Los sicólogos de la infancia, desde el doctor Freud, señalaron la arcaica tarea de Edipo. La envidia del padre, los celos, el odio que se sublima en respeto. Adler recalcó lo que significa para un niño el trueno de ese hombre que lo traslada de lugar como si fuera una cosa y lo mira como Dios desde arriba mientras él gatea sobre una alfombra como un ácaro. Hay padres engorrosos, excesivos, sobreprotectores y rígidos. Y los hay que callan. Ausentes. Tuve un amigo tan triste que dejaba un rastro de ceniza. Una vez me confesó que no se acordaba de la voz de su padre, que sospechaba que su padre jamás lo había mirado. Pero cuando murió, a mi amigo se le reveló un abismo en ese hombre y comprendió que la indiferencia era debilidad y miedo legítimo. Otro, cuyo padre murió antes de que el fuera alumbrado, cuando se emborracha suele sacar del bolsillo del corazón una fotografía de un joven magro, de un espectro desvanecido en el rectángulo del tamaño de una carta de póker, bajo un sombrero, fumando.
Las desprestigiadas supersticiones del sicoanálisis guardan un halo poético. Esta ciencia del romanticismo ama las sombras de la intimidad que nos representan mejor que el rostro acostumbrado, los fantasmas que proyectamos y los sueños que nos deciden, desde los días de la horda cuando devorábamos al padre por piedad con su fatiga, o para conquistar nuestro derecho a las hembras. Pero el padre sigue actuante en las estructuras superyoicas de la personalidad, en la manera de sentarse, en un prejuicio invencible, en el tono de la voz. En la literatura la expresión extrema del escabroso contacto padre – hijo cuenta con el texto emblemático de la carta al padre, de Franz Kafka. Todas las familias son patéticas, aun las más apacibles. Nudos de cromosomas en oposición perpetua, que se quieren y necesitan y repelen. Un poeta dijo que nada es más abominable que tres generaciones bajo un mismo techo.

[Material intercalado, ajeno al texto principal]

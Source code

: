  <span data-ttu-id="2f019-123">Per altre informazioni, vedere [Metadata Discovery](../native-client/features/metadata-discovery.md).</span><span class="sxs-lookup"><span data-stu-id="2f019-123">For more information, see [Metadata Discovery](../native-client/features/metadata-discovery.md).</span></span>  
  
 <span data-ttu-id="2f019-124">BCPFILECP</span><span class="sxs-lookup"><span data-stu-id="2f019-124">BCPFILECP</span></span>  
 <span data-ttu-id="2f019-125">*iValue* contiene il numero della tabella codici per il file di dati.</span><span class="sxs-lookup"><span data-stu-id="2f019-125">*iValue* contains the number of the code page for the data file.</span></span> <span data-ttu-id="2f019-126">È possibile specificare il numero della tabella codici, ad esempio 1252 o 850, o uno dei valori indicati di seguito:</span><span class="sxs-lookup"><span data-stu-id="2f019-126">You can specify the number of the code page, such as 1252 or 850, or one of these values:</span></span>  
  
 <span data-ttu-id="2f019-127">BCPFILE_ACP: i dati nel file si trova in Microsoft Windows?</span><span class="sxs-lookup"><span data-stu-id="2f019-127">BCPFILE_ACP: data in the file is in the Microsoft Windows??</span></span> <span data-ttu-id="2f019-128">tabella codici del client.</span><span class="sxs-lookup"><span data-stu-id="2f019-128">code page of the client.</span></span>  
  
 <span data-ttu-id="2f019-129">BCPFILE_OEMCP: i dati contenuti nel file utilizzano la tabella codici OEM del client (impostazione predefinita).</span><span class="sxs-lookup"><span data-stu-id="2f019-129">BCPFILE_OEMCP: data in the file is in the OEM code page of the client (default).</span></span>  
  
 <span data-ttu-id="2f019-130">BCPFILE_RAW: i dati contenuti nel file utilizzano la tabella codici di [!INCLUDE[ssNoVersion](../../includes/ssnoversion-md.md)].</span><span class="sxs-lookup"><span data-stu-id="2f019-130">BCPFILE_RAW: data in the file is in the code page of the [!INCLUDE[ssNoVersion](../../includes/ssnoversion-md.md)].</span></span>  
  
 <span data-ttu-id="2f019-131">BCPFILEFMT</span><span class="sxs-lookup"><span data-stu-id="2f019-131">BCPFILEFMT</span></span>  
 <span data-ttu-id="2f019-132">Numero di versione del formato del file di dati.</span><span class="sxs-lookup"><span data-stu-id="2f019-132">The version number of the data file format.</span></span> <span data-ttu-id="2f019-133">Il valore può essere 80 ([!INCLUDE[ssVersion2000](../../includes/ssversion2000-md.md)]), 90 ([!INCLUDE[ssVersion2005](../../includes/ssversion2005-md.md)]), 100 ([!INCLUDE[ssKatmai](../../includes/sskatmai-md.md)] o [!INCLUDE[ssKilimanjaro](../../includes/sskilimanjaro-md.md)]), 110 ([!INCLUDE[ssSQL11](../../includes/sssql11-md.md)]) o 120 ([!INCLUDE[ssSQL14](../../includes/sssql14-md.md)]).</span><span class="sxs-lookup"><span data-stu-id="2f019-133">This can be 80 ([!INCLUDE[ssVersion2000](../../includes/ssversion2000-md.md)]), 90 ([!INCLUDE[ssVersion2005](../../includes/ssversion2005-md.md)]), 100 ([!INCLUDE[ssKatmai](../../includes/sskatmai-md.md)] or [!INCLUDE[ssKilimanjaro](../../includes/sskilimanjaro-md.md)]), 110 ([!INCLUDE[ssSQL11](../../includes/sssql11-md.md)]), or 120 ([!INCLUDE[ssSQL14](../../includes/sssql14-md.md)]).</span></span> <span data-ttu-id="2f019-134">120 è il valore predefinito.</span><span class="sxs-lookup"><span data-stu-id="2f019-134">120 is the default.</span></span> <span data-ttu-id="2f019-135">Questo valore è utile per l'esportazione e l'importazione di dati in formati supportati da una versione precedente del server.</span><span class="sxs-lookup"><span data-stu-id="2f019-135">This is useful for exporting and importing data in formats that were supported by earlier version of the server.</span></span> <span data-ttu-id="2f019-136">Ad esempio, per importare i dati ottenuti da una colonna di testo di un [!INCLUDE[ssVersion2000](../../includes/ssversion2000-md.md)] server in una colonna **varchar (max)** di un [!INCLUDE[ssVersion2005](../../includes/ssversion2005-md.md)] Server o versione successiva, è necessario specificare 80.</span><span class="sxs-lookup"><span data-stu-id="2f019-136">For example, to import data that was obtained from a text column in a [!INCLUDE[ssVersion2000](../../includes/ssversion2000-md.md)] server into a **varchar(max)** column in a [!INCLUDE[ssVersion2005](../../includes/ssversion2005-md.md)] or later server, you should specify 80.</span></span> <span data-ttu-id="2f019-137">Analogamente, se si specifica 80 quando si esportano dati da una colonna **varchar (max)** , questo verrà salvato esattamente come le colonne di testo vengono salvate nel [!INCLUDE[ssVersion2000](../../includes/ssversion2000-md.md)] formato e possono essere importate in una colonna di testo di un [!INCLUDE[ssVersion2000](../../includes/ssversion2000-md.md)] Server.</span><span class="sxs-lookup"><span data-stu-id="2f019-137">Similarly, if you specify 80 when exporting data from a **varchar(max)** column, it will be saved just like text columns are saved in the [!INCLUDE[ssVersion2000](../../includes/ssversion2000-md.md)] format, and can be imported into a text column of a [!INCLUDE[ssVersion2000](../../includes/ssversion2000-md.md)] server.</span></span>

Una vez, obedeciendo al cuidado de la juventud que imperó en los años sesenta, cuando llegar a los treinta fue incluso una vergüenza, escribí un poema en el que comparé a los padres con los frutos podridos. Mi padre me escuchó cuando lo recité en un programa de televisión. Y supe que lloró. Yo no me había convertido en padre todavía.
Eduardo Escobar.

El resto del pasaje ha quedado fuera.